> [Data extracts]:
☆ ☆ ☆

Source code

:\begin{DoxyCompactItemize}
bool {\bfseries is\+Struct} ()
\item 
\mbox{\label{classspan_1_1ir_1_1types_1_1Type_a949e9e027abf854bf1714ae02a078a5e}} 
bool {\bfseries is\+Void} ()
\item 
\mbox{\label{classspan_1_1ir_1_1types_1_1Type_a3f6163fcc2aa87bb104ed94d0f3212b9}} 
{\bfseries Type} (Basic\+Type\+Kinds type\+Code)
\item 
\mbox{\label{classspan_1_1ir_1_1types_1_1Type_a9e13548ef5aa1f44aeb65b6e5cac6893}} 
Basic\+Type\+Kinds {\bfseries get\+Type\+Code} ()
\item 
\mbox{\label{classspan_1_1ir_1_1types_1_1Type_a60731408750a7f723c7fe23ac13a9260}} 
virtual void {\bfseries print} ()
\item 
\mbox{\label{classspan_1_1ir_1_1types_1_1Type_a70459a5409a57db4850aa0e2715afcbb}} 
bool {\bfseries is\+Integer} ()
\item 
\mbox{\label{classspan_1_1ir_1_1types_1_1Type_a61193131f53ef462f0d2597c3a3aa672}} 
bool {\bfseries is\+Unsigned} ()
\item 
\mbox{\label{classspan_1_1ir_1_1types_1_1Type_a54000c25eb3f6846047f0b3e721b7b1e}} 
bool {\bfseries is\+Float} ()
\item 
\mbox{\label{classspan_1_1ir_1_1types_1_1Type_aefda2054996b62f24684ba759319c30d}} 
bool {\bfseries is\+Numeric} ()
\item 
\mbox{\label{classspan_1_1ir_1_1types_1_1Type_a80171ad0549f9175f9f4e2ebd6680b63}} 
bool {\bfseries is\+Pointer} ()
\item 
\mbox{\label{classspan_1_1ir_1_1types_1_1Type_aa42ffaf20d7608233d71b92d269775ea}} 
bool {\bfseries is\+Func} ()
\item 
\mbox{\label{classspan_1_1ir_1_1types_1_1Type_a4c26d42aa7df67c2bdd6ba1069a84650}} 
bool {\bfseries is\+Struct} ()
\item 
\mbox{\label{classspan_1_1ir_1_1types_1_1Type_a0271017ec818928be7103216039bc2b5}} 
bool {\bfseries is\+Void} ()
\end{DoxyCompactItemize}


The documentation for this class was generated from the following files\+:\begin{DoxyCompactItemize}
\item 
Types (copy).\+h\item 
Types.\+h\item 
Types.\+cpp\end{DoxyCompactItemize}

☆ ☆ ☆

> [Task to complete]:
Sift through the material above and copy the lines that contain the word "begin".

> [Exercise result]:
:\begin{DoxyCompactItemize}
The documentation for this class was generated from the following files\+:\begin{DoxyCompactItemize}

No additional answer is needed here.